I can't remember which Antioch Shakespeare play was my first, but I know I was electrified.  I still carry vivid memories from the Festival of Othello, Tempest, Lear, Much Ado About Nothing, As You Like It. Taming of the Shrew, Julius Caesar.  Perhaps there were others I have forgotten; and sadly, I do know that in a spasm of adolescent folly, I eschewed the opportunity to see them all. 

One consequence of my early viewing is that I got to see the young John Lithgow at work.  He's about 10 years younger than I.  He reports that he played Mustardseed, one of the Fairy Queen's attendants, in Midsummer Night's Dream.  Bottom the Weaver says "I desire you of more acquaintance, good Master Mustardseed." and of course, that is exactly what we all wanted and got.

 I said I was "electrified."  Indeed I'd say that for several of the plays, I have never seen better.  I am intrigued to find that young Lithgow has a slightly different take.  He asks, "Were the shows any good?"  And he answers his own question: 
 In those days I thought they were magnificent. To my young eyes these were the greatest stage actors in the country, my father was the finest director, and Shakespeare couldn’t possibly be performed any better. As the years passed, I began to doubt my childhood impressions. How good could the productions have been with such hasty rehearsals, such threadbare costumes, and such an untested troupe? A twenty-six-year-old King Lear? A professor’s wife as Olivia? Grad students sprinkled among all the minor parts? Though I never lost my sense of awe at the magnitude of my father’s achievement, a certain skepticism crept in when I grew to be a theater professional myself.
On the next page, he softens his judgment.  He tells how he came by a copy of an original recording of a performance of Merry Wives of Windsor from Antioch in 1954:
The scene was spirited, fast-paced, and riotously funny. The tape captured the sound of the audience, roaring with laughter and showering the actors with exit applause. The actors’ unamplified voices were ringing and clear, their timing was expert, and their command of the material was unerring.   They were hilarious.
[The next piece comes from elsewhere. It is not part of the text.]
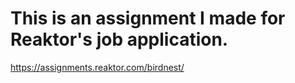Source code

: # This is an assignment I made for Reaktor's job application.
https://assignments.reaktor.com/birdnest/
I'll see him and raise him here.  I think his original judgment was correct: The 26-year-old Lear he remembers with skepticism was Ellis Rabb; Rabb also played Ariel and Benedick and I suspect others that I have forgotten.   He died 15 years ago (way too soon), but I think he established himself in a long and distinguished career as a kind of director's director..   In any event, the Benedick was the best I've ever seen and the Lear was astonishing (I was understanding enough to grasp that a Lear so young--and skinny--was a tour de force).    I suppose I will have to concede, however, that they were perhaps best at comedy. Apart from many other examples, I still remember the Dogberry from Much Ado--would that have been Arthur Lithgow?  I remembered him with ironic fondness years later when I saw Kenneth Branagh's earnest effort at the same play on film, with a Dogberry who didn't seem to realize that it was all a joke.

Anyway, enjoy your memories, John.  It sounds like you had a magical childhood, and many ways a magical life.  I guess Shakespeare can do that to a guy, along with loving parents who know how to bring it all to life. 

Quotes from: Lithgow, John. Drama: An Actor's Education  Harper Perennial. Kindle Edition.



2 comments:

The New York Crank said...

More than one of us remembers, Buce. I saw Ellis Raab in Hamlet, brooding, dark, and at one point punching the stage with his fist to emphasize..(WHAM!)....each..(WHAM)...word..(WHAM)...as...(WHAM!)...he..(WHAM)....
sPoke...it.

And the professor's wife, not at all bad, was Frannie Loud, wife of a physics and chemistry professor named Ollie (for Oliver, but nobody called him that) Loud. And the other two professor-colleaguese were Paul Treichler (a great character) and Meredith Dallas, another formidable director.

Dead and gone now, all dead and gone.

Crankily yours,
The New York Crank

Buce said...

SHALLOW
Jesu, Jesu, the mad days that I
have spent! and to see how many of my old
acquaintance are dead!

SILENCE
We shall all follow, cousin.

SHADOW
Certain, 'tis certain; very sure, very sure: death,
as the Psalmist saith, is certain to all; all shall
die. How a good yoke of bullocks at Stamford fair?